Yet in recent years the European Union and much of the rest of the world have faced financial turmoil. For the Continent, the Great Recession is reported to be the biggest economic contraction since the 1930s.
European Council President Herman Van Rompuy had strong words for the EU, warning in January 2010 that Europe’s economic “long-term outlook is not bright.”
The Irish Times reported that “…Mr Van Rompuy said the union will have to double its average growth rate to 2 per cent ‘if we want to keep up with the rest of the world, and with our self-image’...Addressing a meeting of Germany’s Christian Social Union party, he also said a new 10-year economic strategy for the EU will have to include measures that would bind governments to their policy commitments” (emphasis added).
With stronger member-nations demanding fiscal responsibility for poor-performing countries at the risk of expulsion, what stands in the way of Europe keeping up with the rest of the world as an economic powerhouse?
Recent developments reveal the answer.
The early months of 2010 spelled economic disaster for Greece. Following the Mediterranean nation’s admission of financial distress, public outrage resulted in repeated strikes in Athens and Thessaloniki.
More than 20,000 demonstrators walked off their jobs for a one-day general strike in protest of a plan to save some $6.7 billion through wage freezes or cuts for government workers, increased taxes, raising the retirement age from 61 to 63 by 2015, and higher gasoline prices.
The New York Times reported that the Greek government was “under intense pressure to plug a budget deficit estimated at 12.7 percent of gross domestic product and to avert the first national default among the 16 countries that use the euro.”
The latest EU member to announce a major financial crisis, Greece needed about $73 billion to combat its bloated budget deficit and had asked for financial assistance from other countries. Due to concerns that the nation may default, ratings agency Standard & Poor’s downgraded its debt to “junk” level, making it a much riskier place to invest. This, in turn, raised fears that it would not meet conditions required to access the funds it needs to make looming debt repayments should the bailout loans be granted.

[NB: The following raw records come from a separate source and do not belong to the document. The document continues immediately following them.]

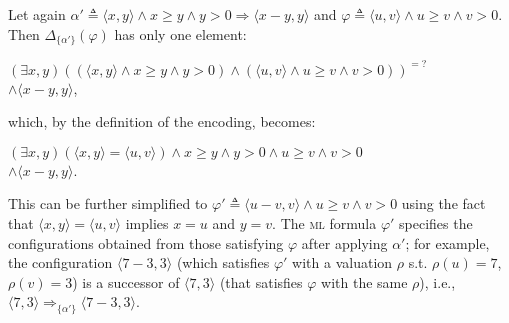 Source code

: \documentclass[conference]{IEEEtran}
\newenvironment{todo}{\medskip\hrule\smallskip\noindent}{\smallskip\hrule\medskip}
\newcommand{\dl}[1]{\begin{todo}\textcolor{blue}{Dorel:}\\ \color{red}{#1}\color{black}\end{todo}}
\newcommand{\vr}[1]{\begin{todo}\textcolor{blue}{Vlad:}\\ \color{orange}{#1}\color{black}\end{todo}}
\newcommand{\dl}[1]{}
\newcommand{\vr}[1]{}
\newcommand{\eqbydef}{\triangleq}
\renewcommand{\S}{\mathcal{S}}
\newcommand{\tran}[2]{\Ra^{\!#1}_{\!#2}}
\newcommand{\Ra}{\Rightarrow}
\newcommand{\ML}{\textsc{ml}\xspace}
\newcommand{\rrule}[2]{{#1} \Ra{#2}}
\begin{document}

Let again $\alpha' \eqbydef \rrule{\langle x , y \rangle \land x \geq y \land y > 0}{\langle x - y, y \rangle}$
 and $\varphi \eqbydef \langle u, v \rangle \land u \geq v \land v > 0$.
Then $\Delta_{\{ \alpha' \}}(\varphi)$ has only one element:\vspace{1ex}

\noindent
$(\exists x, y)((\langle x , y \rangle \land x \geq y \land y > 0) \land (\langle u, v \rangle \land u \geq v \land v > 0))^{=?}$\\
\hspace*{7cm}$\land \langle x - y, y \rangle$,

\noindent
which, by the definition of the encoding, becomes:\vspace{1ex}

\noindent
$(\exists x, y) (\langle x , y \rangle = \langle u, v \rangle)  \land x \geq y \land y > 0 \land  u \geq v \land v > 0$\\
\hspace*{7cm}$\land \langle x - y, y \rangle$.\vspace{1ex}

\noindent
This can be further simplified to $\varphi'\eqbydef\langle u - v, v \rangle \land  u \geq v \land v > 0$ using the fact that $\langle x , y \rangle = \langle u, v \rangle$ implies $x = u$ and $y = v$.
The \ML formula $\varphi'$ specifies the configurations obtained from those satisfying $\varphi$ after applying $\alpha'$;
for example, the configuration $\langle 7 - 3, 3 \rangle$ (which satisfies $\varphi'$ with a valuation $\rho$ s.t. $\rho(u)=7$, $\rho(v) = 3$) is a successor of $\langle 7, 3 \rangle$ (that satisfies $\varphi$ with the same $\rho$), i.e.,  $\langle 7, 3 \rangle \tran{}{\{\alpha'\}} \langle 7 - 3, 3 \rangle$.
\end{document}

The news lowered the value of the euro and brought into question the sustainability of a united European currency. “Most euro zone countries oppose going to the International Monetary Fund for reasons of political prestige and to avoid any admission that EU budget discipline rules have failed,” Reuters reported. The EU prohibits countries such as Germany and France from putting together a strictly financial bailout package.
According to BBC News, while visiting French President Nicolas Sarkozy, Greek Prime Minister George Papandreou “pledged to ‘take any necessary measures’ to reduce Greece’s deficit.”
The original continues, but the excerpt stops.